Records drawn from a dataset
----
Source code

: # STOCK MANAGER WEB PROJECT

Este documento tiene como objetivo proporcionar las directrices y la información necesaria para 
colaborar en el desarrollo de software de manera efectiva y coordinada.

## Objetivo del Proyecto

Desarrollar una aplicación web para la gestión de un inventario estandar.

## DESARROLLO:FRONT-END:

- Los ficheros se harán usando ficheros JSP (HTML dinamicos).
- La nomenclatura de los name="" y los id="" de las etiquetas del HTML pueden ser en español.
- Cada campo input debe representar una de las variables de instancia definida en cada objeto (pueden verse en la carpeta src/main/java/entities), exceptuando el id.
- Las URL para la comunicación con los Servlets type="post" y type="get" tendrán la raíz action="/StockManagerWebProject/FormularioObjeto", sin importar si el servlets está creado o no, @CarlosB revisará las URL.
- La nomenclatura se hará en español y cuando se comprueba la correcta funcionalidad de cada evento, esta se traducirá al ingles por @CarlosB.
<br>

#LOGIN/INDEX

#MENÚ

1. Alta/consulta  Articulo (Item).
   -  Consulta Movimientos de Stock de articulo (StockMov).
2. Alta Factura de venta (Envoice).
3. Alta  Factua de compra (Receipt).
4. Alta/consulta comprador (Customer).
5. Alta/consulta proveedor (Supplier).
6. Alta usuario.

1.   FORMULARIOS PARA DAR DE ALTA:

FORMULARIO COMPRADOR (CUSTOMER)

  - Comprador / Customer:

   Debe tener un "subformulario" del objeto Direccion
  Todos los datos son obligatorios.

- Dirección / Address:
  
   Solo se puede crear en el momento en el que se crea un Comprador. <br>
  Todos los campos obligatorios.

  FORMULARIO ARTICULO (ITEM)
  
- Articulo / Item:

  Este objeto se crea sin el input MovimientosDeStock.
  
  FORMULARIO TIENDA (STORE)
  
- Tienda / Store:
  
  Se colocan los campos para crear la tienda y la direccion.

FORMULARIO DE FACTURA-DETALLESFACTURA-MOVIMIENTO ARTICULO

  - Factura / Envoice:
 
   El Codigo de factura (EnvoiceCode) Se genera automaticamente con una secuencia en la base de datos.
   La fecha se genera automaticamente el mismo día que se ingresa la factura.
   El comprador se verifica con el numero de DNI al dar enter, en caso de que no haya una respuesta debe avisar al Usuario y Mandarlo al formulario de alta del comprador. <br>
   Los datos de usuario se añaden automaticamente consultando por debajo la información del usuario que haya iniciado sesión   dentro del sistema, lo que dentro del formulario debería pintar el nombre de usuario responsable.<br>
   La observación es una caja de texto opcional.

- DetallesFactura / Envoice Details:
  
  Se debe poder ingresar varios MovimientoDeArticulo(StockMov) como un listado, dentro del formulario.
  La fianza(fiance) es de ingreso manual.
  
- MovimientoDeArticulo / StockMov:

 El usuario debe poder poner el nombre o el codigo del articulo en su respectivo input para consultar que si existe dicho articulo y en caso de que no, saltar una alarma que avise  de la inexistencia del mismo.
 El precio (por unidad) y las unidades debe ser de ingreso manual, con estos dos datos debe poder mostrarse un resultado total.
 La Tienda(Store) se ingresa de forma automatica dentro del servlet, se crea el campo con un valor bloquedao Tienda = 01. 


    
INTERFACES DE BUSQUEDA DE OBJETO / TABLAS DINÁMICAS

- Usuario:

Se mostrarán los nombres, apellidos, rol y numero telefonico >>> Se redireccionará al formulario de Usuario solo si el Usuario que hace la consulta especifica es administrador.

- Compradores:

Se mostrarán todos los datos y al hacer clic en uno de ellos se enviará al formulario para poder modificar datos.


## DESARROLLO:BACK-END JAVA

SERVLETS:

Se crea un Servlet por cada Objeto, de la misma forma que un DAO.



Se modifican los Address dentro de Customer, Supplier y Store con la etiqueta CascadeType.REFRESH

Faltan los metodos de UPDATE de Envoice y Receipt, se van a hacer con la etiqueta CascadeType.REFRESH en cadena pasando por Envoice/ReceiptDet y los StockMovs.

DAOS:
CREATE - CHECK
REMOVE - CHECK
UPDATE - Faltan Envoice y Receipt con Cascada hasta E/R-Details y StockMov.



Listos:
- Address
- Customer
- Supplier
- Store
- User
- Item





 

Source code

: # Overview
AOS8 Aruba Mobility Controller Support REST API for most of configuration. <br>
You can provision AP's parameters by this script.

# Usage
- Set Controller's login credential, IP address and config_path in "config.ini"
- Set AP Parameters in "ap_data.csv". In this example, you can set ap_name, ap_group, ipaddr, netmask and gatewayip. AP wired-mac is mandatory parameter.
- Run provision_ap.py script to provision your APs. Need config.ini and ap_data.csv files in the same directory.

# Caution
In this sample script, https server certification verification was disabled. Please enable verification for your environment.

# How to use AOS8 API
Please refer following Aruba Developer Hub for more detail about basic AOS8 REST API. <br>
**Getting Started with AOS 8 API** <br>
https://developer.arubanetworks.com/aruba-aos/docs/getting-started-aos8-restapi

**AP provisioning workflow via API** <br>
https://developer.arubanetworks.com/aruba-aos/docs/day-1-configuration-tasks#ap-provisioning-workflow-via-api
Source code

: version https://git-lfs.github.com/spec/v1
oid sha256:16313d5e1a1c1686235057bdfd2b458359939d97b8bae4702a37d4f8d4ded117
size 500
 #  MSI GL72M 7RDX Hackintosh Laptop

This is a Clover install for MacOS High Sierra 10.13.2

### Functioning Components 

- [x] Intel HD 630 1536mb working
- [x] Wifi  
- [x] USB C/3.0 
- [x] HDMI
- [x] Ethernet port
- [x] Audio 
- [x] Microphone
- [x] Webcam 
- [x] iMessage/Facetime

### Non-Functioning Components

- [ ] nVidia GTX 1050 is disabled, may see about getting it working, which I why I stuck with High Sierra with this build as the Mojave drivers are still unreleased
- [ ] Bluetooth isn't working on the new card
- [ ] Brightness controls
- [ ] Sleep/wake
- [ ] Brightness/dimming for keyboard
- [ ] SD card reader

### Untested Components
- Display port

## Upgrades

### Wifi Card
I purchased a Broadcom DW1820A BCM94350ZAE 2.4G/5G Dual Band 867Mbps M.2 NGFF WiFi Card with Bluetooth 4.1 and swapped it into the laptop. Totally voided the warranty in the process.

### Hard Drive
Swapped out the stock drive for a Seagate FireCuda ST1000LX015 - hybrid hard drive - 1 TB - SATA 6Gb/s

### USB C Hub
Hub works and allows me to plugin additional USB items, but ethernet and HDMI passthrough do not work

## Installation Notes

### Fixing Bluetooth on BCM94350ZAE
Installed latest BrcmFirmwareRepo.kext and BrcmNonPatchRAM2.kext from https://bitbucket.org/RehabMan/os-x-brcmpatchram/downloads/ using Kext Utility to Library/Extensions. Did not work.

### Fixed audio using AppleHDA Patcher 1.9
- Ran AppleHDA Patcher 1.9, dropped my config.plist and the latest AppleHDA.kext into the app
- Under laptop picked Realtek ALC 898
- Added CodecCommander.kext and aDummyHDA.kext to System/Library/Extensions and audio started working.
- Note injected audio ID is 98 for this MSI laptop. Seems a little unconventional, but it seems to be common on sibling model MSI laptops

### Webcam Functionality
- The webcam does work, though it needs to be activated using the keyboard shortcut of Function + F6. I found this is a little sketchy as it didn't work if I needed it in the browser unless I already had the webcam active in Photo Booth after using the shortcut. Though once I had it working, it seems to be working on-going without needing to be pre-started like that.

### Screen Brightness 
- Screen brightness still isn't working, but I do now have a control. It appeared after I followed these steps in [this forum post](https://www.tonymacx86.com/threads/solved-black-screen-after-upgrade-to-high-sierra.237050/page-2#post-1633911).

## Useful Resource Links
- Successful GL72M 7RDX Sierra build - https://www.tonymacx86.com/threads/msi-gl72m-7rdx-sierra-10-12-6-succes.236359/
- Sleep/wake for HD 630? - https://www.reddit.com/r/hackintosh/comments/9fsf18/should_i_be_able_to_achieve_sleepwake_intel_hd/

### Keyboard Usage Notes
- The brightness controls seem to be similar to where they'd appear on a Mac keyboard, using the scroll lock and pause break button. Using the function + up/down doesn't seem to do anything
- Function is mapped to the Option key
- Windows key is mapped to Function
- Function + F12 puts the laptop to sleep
----
Beginning at the top of the data, please return every line until and including the line containing "Debe tener un", copied exactly, and nothing past it.

*SOLUTION FOR THIS PROBLEM:*
Source code

: # STOCK MANAGER WEB PROJECT

Este documento tiene como objetivo proporcionar las directrices y la información necesaria para 
colaborar en el desarrollo de software de manera efectiva y coordinada.

## Objetivo del Proyecto

Desarrollar una aplicación web para la gestión de un inventario estandar.

## DESARROLLO:FRONT-END:

- Los ficheros se harán usando ficheros JSP (HTML dinamicos).
- La nomenclatura de los name="" y los id="" de las etiquetas del HTML pueden ser en español.
- Cada campo input debe representar una de las variables de instancia definida en cada objeto (pueden verse en la carpeta src/main/java/entities), exceptuando el id.
- Las URL para la comunicación con los Servlets type="post" y type="get" tendrán la raíz action="/StockManagerWebProject/FormularioObjeto", sin importar si el servlets está creado o no, @CarlosB revisará las URL.
- La nomenclatura se hará en español y cuando se comprueba la correcta funcionalidad de cada evento, esta se traducirá al ingles por @CarlosB.
<br>

#LOGIN/INDEX

#MENÚ

1. Alta/consulta  Articulo (Item).
   -  Consulta Movimientos de Stock de articulo (StockMov).
2. Alta Factura de venta (Envoice).
3. Alta  Factua de compra (Receipt).
4. Alta/consulta comprador (Customer).
5. Alta/consulta proveedor (Supplier).
6. Alta usuario.

1.   FORMULARIOS PARA DAR DE ALTA:

FORMULARIO COMPRADOR (CUSTOMER)

  - Comprador / Customer:

   Debe tener un "subformulario" del objeto Direccion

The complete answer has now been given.